• Requirement: Report each line from the listing that the string "rewrite" appears in.

"""

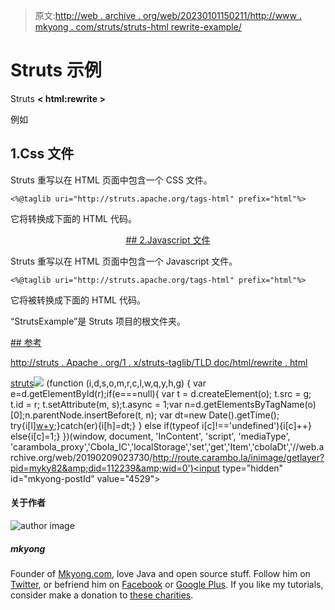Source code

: > 原文:[http://web . archive . org/web/20230101150211/http://www . mkyong . com/struts/struts-html rewrite-example/](http://web.archive.org/web/20230101150211/http://www.mkyong.com/struts/struts-htmlrewrite-example/)

# Struts <rewrite>示例</rewrite>

Struts **< html:rewrite >**

例如

## 1.Css 文件

Struts 重写以在 HTML 页面中包含一个 CSS 文件。

```
<%@taglib uri="http://struts.apache.org/tags-html" prefix="html"%>

```

它将转换成下面的 HTML 代码。

 <ins class="adsbygoogle" style="display:block; text-align:center;" data-ad-format="fluid" data-ad-layout="in-article" data-ad-client="ca-pub-2836379775501347" data-ad-slot="6894224149">## 2.Javascript 文件

Struts 重写以在 HTML 页面中包含一个 Javascript 文件。

```
<%@taglib uri="http://struts.apache.org/tags-html" prefix="html"%>

```

它将被转换成下面的 HTML 代码。

“StrutsExample”是 Struts 项目的根文件夹。

 <ins class="adsbygoogle" style="display:block" data-ad-client="ca-pub-2836379775501347" data-ad-slot="8821506761" data-ad-format="auto" data-ad-region="mkyongregion">## 参考

[http://struts . Apache . org/1 . x/struts-taglib/TLD doc/html/rewrite . html](http://web.archive.org/web/20190209023730/http://struts.apache.org/1.x/struts-taglib/tlddoc/html/rewrite.html)

[struts](http://web.archive.org/web/20190209023730/http://www.mkyong.com/tag/struts/)</ins></ins>![](../Images/7978091bafe0e6aaeecdc1564940df69.png) (function (i,d,s,o,m,r,c,l,w,q,y,h,g) { var e=d.getElementById(r);if(e===null){ var t = d.createElement(o); t.src = g; t.id = r; t.setAttribute(m, s);t.async = 1;var n=d.getElementsByTagName(o)[0];n.parentNode.insertBefore(t, n); var dt=new Date().getTime(); try{i[l][w+y](h,i[l][q+y](h)+'&amp;'+dt);}catch(er){i[h]=dt;} } else if(typeof i[c]!=='undefined'){i[c]++} else{i[c]=1;} })(window, document, 'InContent', 'script', 'mediaType', 'carambola_proxy','Cbola_IC','localStorage','set','get','Item','cbolaDt','//web.archive.org/web/20190209023730/http://route.carambo.la/inimage/getlayer?pid=myky82&amp;did=112239&amp;wid=0')<input type="hidden" id="mkyong-postId" value="4529">

#### 关于作者

![author image](../Images/679ca4b7c3f625b396ff7fa7f296b59d.png)

##### mkyong

Founder of [Mkyong.com](http://web.archive.org/web/20190209023730/http://mkyong.com/), love Java and open source stuff. Follow him on [Twitter](http://web.archive.org/web/20190209023730/https://twitter.com/mkyong), or befriend him on [Facebook](http://web.archive.org/web/20190209023730/http://www.facebook.com/java.tutorial) or [Google Plus](http://web.archive.org/web/20190209023730/https://plus.google.com/110948163568945735692?rel=author). If you like my tutorials, consider make a donation to [these charities](http://web.archive.org/web/20190209023730/http://www.mkyong.com/blog/donate-to-charity/).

"""

• Solution:
: > 原文:[http://web . archive . org/web/20230101150211/http://www . mkyong . com/struts/struts-html rewrite-example/](http://web.archive.org/web/20230101150211/http://www.mkyong.com/struts/struts-htmlrewrite-example/)
# Struts <rewrite>示例</rewrite>
Struts **< html:rewrite >**
[http://struts . Apache . org/1 . x/struts-taglib/TLD doc/html/rewrite . html](http://web.archive.org/web/20190209023730/http://struts.apache.org/1.x/struts-taglib/tlddoc/html/rewrite.html)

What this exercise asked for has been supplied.